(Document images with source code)
>>>

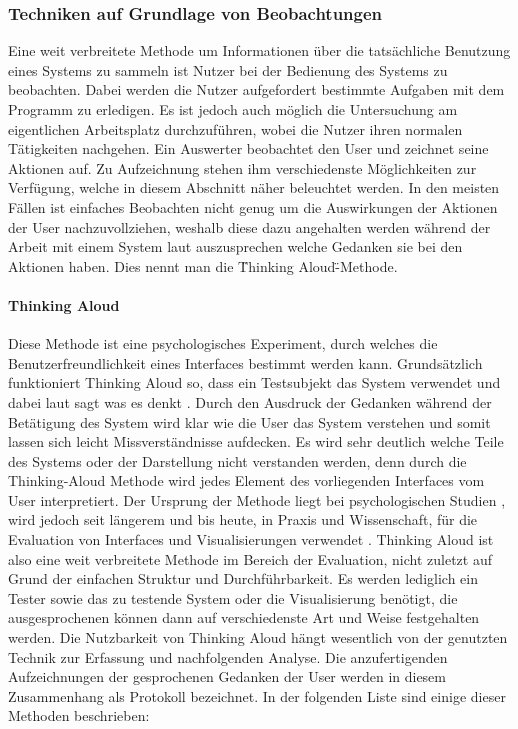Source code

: \documentclass[draft=false
              ,paper=a4
              ,twoside=false
              ,fontsize=11pt
              ,headsepline
              ,BCOR10mm
              ,DIV11
              ]{scrbook}
\begin{document}
\subsubsection{Techniken auf Grundlage von Beobachtungen} %
\label{ssub:techniken_auf_grundlage_von_beobachtungen}
Eine weit verbreitete Methode um Informationen über die tatsächliche Benutzung eines Systems zu sammeln ist Nutzer bei der Bedienung des Systems zu beobachten. Dabei werden die Nutzer aufgefordert bestimmte Aufgaben mit dem Programm zu erledigen. Es ist jedoch auch möglich die Untersuchung am eigentlichen Arbeitsplatz durchzuführen, wobei die Nutzer ihren normalen Tätigkeiten nachgehen. Ein Auswerter beobachtet den User und zeichnet seine Aktionen auf. Zu Aufzeichnung stehen ihm verschiedenste Möglichkeiten zur Verfügung, welche in diesem Abschnitt näher beleuchtet werden. In den meisten Fällen ist einfaches Beobachten nicht genug um die Auswirkungen der Aktionen der User nachzuvollziehen, weshalb diese dazu angehalten werden während der Arbeit mit einem System laut auszusprechen welche Gedanken sie bei den Aktionen haben. Dies nennt man die \"Thinking Aloud\"-Methode. 

\paragraph{Thinking Aloud} %
\label{par:thinking_aloud}
Diese Methode ist eine psychologisches Experiment, durch welches die Benutzerfreundlichkeit eines Interfaces bestimmt werden kann. Grundsätzlich funktioniert Thinking Aloud so, dass ein Testsubjekt das System verwendet und dabei laut sagt was es denkt \cite{lewis_using_1982}. Durch den Ausdruck der Gedanken während der Betätigung des System wird klar wie die User das System verstehen und somit lassen sich leicht Missverständnisse aufdecken. Es wird sehr deutlich welche Teile des Systems oder der Darstellung nicht verstanden werden, denn durch die Thinking-Aloud Methode wird jedes Element des vorliegenden Interfaces vom User interpretiert.
Der Ursprung der Methode liegt bei psychologischen Studien \cite{ericsson_verbal_1980}, wird jedoch seit längerem und bis heute, in Praxis und Wissenschaft, für die Evaluation von Interfaces und Visualisierungen verwendet \cite{blascheck_triangulating_2016}\cite{denning_value_1990}. Thinking Aloud ist also eine weit verbreitete Methode im Bereich der Evaluation, nicht zuletzt auf Grund der einfachen Struktur und Durchführbarkeit. Es werden lediglich ein Tester sowie das zu testende System oder die Visualisierung benötigt, die ausgesprochenen können dann auf verschiedenste Art und Weise festgehalten werden. Die Nutzbarkeit von Thinking Aloud hängt wesentlich von der genutzten Technik zur Erfassung und nachfolgenden Analyse. Die anzufertigenden Aufzeichnungen der gesprochenen Gedanken der User werden in diesem Zusammenhang als Protokoll bezeichnet. In der folgenden Liste sind einige dieser Methoden beschrieben:
\end{document}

<<<

* **Work order**:
Of the lines above, copy each one that contains the word "label".

* **Task result**:
\label{ssub:techniken_auf_grundlage_von_beobachtungen}
\label{par:thinking_aloud}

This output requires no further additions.